Nana Gualdi
Nana Gualdi, bürgerlich: Adriana Klein (* 29. April 1932 in Basel; † 11. Juli 2007 bei Kitzbühel, Tirol), war eine italienisch-deutsche Sängerin und Schauspielerin. Ihr Vater war Italiener, ihre Mutter Hamburgerin. Sie war ab 1954 verheiratet mit Jo Menke, mit dem sie einen Sohn Thomas hatte. Aus der Verbindung mit Benny de Weille entstammt ein weiterer Sohn Benny (* 1958).
Nana Gualdi begann mit 15 Jahren als Sängerin. Sie machte eine Gesangs- und Tanzausbildung und nahm Schauspielunterricht in Hamburg. Anfang der 1950er Jahren machte sie Funkaufnahmen beim damaligen NWDR. Später sang sie beim Hansen-Quartett und bei den “Starlets”, einem Begleitchor von Künstlern wie Vico Torriani oder Gerhard Wendland. 1954 erschien die erste Soloschallplatte, sie hieß Wenn du mir was tust, tu mir was Liebes an. 1955 bekam sie dann ihren ersten Schallplattenvertrag, doch große Erfolge konnte sie zunächst nicht erzielen.
Dann kam der Durchbruch. Mit dem Titel Junge Leute brauchen Liebe, den Doris Day als “Everybody Loves A Lover” im Original sang, hatte sie 1958 ihren größten Erfolg, der zu ihrem Markenzeichen werden sollte. Das Lied war damals 16 Wochen in den Hitparaden und gehört heute zu den Evergreens des deutschen Schlagers.

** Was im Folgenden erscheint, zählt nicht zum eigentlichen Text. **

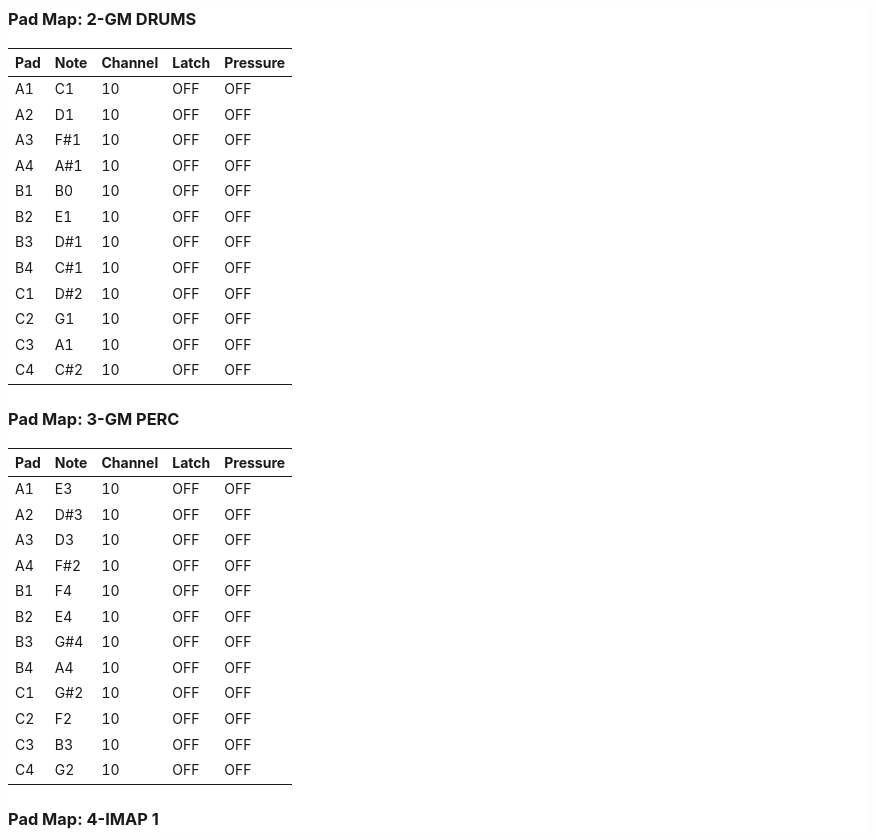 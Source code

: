 ### Pad Map: 2-GM DRUMS

| Pad | Note | Channel | Latch | Pressure |
| --- | ---- | ------- | ----- | -------- |
| A1  | C1   | 10      | OFF   | OFF      |
| A2  | D1   | 10      | OFF   | OFF      |
| A3  | F#1  | 10      | OFF   | OFF      |
| A4  | A#1  | 10      | OFF   | OFF      |
| B1  | B0   | 10      | OFF   | OFF      |
| B2  | E1   | 10      | OFF   | OFF      |
| B3  | D#1  | 10      | OFF   | OFF      |
| B4  | C#1  | 10      | OFF   | OFF      |
| C1  | D#2  | 10      | OFF   | OFF      |
| C2  | G1   | 10      | OFF   | OFF      |
| C3  | A1   | 10      | OFF   | OFF      |
| C4  | C#2  | 10      | OFF   | OFF      |

### Pad Map: 3-GM PERC

| Pad | Note | Channel | Latch | Pressure |
| --- | ---- | ------- | ----- | -------- |
| A1  | E3   | 10      | OFF   | OFF      |
| A2  | D#3  | 10      | OFF   | OFF      |
| A3  | D3   | 10      | OFF   | OFF      |
| A4  | F#2  | 10      | OFF   | OFF      |
| B1  | F4   | 10      | OFF   | OFF      |
| B2  | E4   | 10      | OFF   | OFF      |
| B3  | G#4  | 10      | OFF   | OFF      |
| B4  | A4   | 10      | OFF   | OFF      |
| C1  | G#2  | 10      | OFF   | OFF      |
| C2  | F2   | 10      | OFF   | OFF      |
| C3  | B3   | 10      | OFF   | OFF      |
| C4  | G2   | 10      | OFF   | OFF      |

### Pad Map: 4-IMAP 1
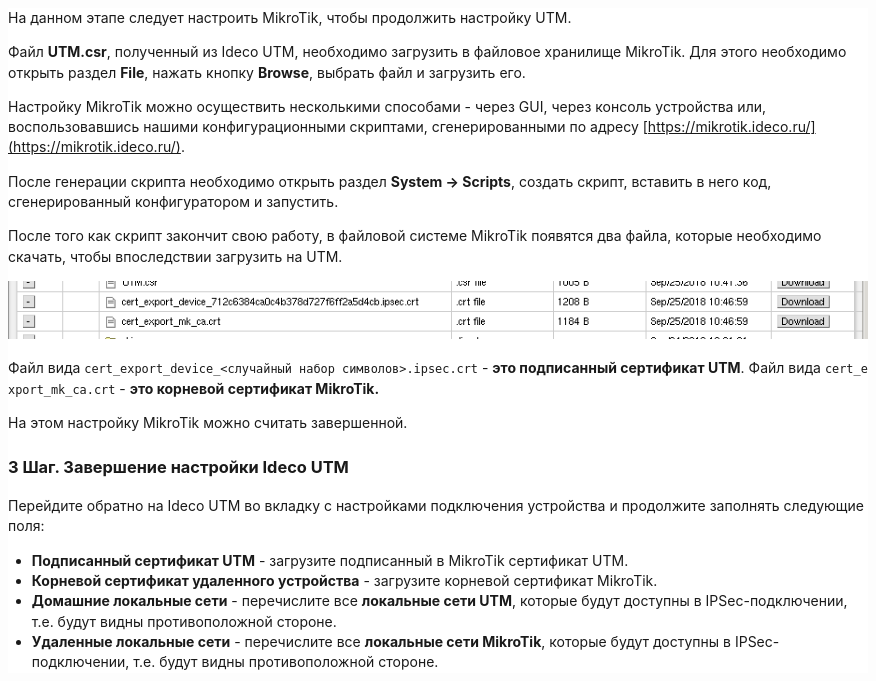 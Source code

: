 На данном этапе следует настроить MikroTik, чтобы продолжить настройку UTM.

Файл **UTM.csr**, полученный из Ideco UTM, необходимо загрузить в файловое хранилище MikroTik. Для этого необходимо открыть раздел **File**, нажать кнопку **Browse**, выбрать файл и загрузить его.

Настройку MikroTik можно осуществить несколькими способами - через GUI, через консоль устройства или, воспользовавшись нашими конфигурационными скриптами, сгенерированными по адресу [https://mikrotik.ideco.ru/](https://mikrotik.ideco.ru/).

После генерации скрипта необходимо открыть раздел **System -&gt; Scripts**, создать скрипт, вставить в него код, сгенерированный конфигуратором и запустить.

После того как скрипт закончит свою работу, в файловой системе MikroTik появятся два файла, которые необходимо скачать, чтобы впоследствии загрузить на UTM.

![ipsec002.png](../../../../../.gitbook/assets/ipsec002.png)

Файл вида `cert_export_device_<случайный набор символов>.ipsec.crt` - **это подписанный сертификат UTM**. Файл вида `cert_export_mk_ca.crt` - **это корневой сертификат MikroTik.**

На этом настройку MikroTik можно считать завершенной.

### 3 Шаг. Завершение настройки Ideco UTM

Перейдите обратно на Ideco UTM во вкладку с настройками подключения устройства и продолжите заполнять следующие поля:

* **Подписанный сертификат UTM** - загрузите подписанный в MikroTik сертификат UTM.
* **Корневой сертификат удаленного устройства** - загрузите корневой сертификат MikroTik.
* **Домашние локальные сети** - перечислите все **локальные сети UTM**, которые будут доступны в IPSec-подключении, т.е. будут видны противоположной стороне.
* **Удаленные локальные сети** - перечислите все **локальные сети MikroTik**, которые будут доступны в IPSec-подключении, т.е. будут видны противоположной стороне.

Neben ihren Soloaufnahmen sang sie auch Duette mit Alexander King, Werner Overheidt und Owen Williams. 1959 besang sie als “Die Adias” einen Titel, bei dem sie alle drei Stimmen sang, doch wurde das Lied kein Erfolg. Anfang der 1960er Jahre trat sie nochmals als “Monika und Peter” mit dem volkstümlichen Lied Drei weiße Birken hervor. Auch dieses Lied wurde ein großer Erfolg, wenngleich spätere Neuaufnahmen anderer Künstler (zum Beispiel vom Hellberg-Duo) heute eher gespielt werden. Weitere Erfolge als Sängerin hatte sie nicht. Sie trat jedoch bis in die 1990er Jahre immer wieder in verschiedenen Musiksendungen des Fernsehens auf und sang ihre alten Hits.
In den 1980er Jahren war sie meist als Schauspielerin tätig. Sie spielte unter anderem am St. Pauli-Theater in Hamburg, am Ernst Deutsch Theater Hamburg und an der “Kleinen Komödie” in Hamburg. 1991 wurde sie Dozentin für Gestaltung und Interpretation an der Sängerakademie Hamburg. Auch in den 1990er Jahren war sie an verschiedenen Theatern (zum Beispiel beim Renitenz-Theater Stuttgart) aktiv.
Sie wurde 1997 für ihre künstlerischen Verdienste um die Stadt Hamburg vom Senat der Freien und Hansestadt Hamburg mit der Biermann-Ratjen-Medaille geehrt.
Nana Gualdi starb im Juli 2007 im Alter von 75 Jahren.